*** Data provided Section Begins ***

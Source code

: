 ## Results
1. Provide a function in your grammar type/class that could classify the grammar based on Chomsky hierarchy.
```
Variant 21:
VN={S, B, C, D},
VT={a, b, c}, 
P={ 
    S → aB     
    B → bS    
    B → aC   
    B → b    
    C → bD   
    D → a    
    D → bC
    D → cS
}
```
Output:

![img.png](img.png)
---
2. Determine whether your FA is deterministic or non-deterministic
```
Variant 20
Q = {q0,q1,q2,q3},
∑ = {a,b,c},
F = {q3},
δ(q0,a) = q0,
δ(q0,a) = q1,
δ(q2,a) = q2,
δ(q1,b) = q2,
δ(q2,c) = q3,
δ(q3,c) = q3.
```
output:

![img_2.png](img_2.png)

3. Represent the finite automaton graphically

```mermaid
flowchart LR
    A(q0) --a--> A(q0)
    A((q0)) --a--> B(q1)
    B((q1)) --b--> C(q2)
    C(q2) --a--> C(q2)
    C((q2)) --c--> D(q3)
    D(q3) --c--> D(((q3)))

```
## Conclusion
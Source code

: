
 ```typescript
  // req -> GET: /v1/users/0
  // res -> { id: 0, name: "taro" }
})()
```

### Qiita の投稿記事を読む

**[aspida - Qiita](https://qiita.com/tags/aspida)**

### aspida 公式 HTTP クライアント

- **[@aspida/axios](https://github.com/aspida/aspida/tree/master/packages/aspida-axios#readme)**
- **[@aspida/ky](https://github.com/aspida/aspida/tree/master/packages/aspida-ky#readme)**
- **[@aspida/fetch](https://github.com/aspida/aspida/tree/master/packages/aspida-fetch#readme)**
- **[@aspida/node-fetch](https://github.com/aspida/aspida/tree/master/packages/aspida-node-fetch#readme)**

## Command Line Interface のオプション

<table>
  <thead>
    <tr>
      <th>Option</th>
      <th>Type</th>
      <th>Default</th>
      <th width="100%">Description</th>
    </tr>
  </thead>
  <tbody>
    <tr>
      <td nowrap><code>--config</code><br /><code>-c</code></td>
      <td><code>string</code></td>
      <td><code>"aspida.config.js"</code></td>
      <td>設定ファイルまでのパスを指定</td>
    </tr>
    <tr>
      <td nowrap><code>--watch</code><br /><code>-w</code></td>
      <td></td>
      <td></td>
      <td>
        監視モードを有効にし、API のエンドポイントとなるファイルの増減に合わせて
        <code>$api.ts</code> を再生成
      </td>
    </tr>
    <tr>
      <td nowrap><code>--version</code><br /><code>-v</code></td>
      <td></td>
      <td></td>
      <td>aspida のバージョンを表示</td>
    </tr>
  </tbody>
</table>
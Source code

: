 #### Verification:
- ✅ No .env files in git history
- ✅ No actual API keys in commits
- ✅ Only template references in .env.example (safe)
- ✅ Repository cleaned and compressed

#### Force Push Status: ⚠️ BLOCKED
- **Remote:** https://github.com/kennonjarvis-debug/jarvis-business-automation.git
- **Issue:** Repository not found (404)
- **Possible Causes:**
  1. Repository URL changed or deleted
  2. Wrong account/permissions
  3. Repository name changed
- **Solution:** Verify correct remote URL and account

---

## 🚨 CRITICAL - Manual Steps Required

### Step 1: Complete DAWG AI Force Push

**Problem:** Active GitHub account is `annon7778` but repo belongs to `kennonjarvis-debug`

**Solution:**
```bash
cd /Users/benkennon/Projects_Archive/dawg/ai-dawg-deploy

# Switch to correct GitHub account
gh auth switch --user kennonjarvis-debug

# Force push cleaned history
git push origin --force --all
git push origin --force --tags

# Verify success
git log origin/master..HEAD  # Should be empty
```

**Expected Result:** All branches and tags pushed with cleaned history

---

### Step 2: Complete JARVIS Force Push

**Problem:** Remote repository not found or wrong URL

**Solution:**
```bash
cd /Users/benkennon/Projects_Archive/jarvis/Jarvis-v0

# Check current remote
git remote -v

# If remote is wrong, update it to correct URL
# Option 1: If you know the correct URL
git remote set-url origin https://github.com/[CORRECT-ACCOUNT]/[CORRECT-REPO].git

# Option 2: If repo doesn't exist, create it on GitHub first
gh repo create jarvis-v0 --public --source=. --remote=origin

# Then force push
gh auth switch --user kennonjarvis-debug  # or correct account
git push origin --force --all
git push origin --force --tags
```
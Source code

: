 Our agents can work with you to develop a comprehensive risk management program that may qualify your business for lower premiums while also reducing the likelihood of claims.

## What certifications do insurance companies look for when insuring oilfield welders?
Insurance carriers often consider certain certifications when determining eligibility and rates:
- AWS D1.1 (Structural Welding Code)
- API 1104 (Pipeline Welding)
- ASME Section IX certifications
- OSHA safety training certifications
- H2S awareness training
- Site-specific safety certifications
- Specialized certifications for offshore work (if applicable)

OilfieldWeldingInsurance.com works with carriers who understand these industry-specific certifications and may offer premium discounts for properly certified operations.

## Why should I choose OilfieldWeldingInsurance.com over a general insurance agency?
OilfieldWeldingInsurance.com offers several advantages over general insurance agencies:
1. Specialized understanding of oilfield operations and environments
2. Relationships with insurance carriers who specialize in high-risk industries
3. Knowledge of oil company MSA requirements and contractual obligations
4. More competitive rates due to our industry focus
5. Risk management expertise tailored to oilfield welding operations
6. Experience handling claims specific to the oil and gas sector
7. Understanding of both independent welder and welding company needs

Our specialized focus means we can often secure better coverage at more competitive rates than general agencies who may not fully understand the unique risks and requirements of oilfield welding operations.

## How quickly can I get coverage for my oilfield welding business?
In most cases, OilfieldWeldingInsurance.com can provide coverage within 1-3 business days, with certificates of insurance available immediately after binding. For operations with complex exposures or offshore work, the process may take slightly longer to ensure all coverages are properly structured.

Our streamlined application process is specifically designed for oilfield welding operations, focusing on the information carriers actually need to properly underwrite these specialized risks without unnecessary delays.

*** Data provided Section Ends ***

Try it -> Looking back over the data above, restate word for word the lines that begin at the line with "- Site-specific safety certifications" and end at the line with "- Specialized certifications", inclusive.

Answer area ->
- Site-specific safety certifications
- Specialized certifications for offshore work (if applicable)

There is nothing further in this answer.